INSTRUCTIONS TO FOLLOW: Find every line in the records below that contains "news", and copy it.

AVAILABLE DATA:
════════════════════
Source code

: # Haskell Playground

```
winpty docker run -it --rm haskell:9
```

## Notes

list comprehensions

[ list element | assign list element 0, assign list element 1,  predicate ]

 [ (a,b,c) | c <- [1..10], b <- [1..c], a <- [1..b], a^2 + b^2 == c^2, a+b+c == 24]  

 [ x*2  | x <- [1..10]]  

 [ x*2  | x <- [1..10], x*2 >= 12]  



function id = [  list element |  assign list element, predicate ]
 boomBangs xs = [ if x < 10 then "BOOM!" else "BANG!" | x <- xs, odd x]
════════════════════
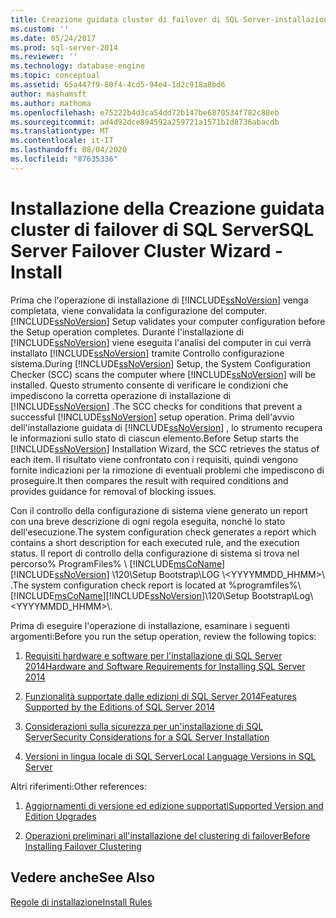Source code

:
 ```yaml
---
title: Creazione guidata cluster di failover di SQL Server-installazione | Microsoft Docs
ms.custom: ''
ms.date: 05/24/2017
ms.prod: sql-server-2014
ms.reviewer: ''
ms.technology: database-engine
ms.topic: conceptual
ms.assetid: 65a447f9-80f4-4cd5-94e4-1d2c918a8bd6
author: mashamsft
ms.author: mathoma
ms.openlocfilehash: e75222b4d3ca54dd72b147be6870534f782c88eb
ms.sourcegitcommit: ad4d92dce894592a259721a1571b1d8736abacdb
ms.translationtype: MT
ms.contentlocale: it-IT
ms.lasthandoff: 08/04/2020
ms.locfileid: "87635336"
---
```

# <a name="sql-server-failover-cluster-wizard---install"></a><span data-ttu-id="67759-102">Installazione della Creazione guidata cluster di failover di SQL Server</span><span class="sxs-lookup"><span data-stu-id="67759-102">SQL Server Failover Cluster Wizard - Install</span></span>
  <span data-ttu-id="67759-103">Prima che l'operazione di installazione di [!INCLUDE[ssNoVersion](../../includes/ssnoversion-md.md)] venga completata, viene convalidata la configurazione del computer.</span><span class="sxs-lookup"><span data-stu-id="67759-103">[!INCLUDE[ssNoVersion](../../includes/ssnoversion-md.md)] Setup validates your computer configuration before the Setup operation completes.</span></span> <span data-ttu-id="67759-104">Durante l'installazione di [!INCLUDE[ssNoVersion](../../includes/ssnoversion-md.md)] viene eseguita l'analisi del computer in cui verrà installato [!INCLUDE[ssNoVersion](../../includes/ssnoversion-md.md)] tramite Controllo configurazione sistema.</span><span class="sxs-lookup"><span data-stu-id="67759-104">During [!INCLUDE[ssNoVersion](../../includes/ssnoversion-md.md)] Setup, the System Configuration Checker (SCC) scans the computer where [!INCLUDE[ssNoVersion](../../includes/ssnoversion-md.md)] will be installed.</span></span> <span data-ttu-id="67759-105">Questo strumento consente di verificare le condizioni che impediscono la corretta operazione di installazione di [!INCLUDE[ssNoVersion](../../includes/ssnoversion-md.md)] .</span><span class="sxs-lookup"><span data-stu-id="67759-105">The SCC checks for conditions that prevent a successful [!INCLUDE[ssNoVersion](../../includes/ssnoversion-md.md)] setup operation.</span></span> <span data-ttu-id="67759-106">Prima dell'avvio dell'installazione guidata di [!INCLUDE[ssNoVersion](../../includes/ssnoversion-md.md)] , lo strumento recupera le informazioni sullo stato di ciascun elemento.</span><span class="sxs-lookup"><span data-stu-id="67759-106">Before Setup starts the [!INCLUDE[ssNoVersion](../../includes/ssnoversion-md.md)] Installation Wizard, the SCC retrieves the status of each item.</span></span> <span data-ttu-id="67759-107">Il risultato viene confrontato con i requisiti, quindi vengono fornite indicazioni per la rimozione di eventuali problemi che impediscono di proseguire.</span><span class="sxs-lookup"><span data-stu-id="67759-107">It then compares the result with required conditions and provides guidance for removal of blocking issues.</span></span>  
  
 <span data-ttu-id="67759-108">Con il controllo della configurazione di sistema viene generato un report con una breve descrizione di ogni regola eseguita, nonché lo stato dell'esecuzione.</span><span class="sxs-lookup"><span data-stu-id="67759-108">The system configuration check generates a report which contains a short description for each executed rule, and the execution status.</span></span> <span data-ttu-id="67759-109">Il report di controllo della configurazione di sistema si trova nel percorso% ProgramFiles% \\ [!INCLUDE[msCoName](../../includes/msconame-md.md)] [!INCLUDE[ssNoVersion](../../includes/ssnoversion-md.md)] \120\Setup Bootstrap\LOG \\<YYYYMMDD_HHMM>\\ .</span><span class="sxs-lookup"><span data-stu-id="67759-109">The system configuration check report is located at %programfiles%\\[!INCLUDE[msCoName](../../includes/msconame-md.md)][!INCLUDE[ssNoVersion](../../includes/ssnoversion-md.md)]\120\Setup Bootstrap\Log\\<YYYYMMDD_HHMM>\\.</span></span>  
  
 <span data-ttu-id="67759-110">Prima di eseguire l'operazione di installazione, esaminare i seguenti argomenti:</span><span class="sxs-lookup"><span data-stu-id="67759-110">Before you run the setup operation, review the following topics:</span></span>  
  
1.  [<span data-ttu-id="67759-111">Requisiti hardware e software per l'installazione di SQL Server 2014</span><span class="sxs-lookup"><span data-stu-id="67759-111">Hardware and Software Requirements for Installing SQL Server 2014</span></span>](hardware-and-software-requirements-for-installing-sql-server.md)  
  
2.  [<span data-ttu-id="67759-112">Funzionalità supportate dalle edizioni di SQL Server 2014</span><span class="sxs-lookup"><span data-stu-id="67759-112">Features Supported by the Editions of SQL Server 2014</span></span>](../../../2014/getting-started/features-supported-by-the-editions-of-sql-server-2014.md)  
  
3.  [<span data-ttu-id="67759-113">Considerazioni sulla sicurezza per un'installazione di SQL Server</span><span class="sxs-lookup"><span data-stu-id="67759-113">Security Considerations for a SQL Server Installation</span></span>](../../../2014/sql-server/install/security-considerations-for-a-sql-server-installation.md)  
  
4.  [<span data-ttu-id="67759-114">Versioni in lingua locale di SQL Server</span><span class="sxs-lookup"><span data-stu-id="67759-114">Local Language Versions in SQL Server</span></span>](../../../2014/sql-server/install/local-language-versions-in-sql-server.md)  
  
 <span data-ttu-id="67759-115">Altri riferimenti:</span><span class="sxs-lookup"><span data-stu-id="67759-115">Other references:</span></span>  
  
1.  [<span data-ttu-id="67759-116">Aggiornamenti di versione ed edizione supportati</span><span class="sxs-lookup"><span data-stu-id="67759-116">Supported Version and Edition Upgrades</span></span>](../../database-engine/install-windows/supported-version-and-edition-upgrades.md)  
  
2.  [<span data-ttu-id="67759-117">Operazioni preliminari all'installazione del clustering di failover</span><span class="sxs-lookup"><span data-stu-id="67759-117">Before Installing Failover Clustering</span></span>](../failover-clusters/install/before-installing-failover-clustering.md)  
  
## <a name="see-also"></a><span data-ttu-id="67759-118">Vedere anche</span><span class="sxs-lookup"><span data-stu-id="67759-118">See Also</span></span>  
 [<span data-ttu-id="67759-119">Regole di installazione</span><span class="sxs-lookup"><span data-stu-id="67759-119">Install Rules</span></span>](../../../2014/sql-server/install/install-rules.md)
════════════════════
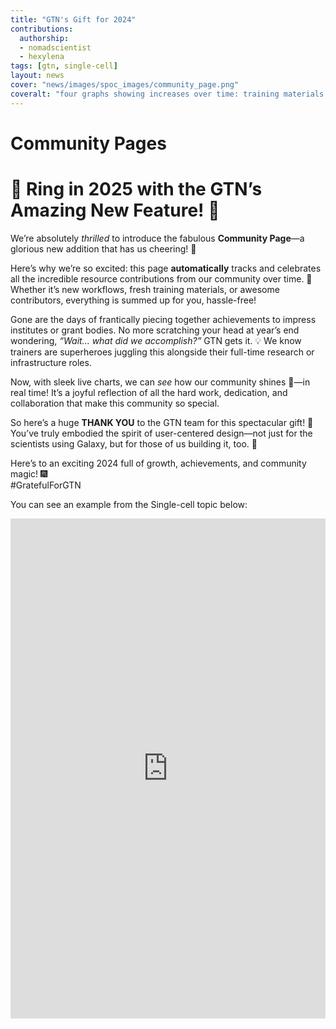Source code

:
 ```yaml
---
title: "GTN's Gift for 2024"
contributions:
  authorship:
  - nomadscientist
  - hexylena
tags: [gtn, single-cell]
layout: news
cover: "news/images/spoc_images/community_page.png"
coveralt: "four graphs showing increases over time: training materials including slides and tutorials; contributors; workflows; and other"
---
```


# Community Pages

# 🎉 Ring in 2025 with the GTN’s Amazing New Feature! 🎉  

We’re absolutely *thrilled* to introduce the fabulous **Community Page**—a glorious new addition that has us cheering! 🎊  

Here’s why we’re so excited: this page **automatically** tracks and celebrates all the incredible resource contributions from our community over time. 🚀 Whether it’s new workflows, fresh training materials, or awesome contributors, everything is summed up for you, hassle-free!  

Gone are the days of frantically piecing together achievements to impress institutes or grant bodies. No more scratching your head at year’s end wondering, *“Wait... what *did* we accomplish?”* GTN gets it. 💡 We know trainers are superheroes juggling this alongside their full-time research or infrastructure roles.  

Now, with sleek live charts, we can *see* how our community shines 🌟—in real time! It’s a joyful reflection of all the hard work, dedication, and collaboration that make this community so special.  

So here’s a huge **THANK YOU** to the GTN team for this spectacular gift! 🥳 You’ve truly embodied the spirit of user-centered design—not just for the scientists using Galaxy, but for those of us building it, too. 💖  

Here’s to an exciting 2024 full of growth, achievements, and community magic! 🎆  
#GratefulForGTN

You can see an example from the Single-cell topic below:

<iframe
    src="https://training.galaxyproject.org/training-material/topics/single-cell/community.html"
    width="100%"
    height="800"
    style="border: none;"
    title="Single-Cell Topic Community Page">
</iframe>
════════════════════
REPLY TO THE TASK:
layout: news
cover: "news/images/spoc_images/community_page.png"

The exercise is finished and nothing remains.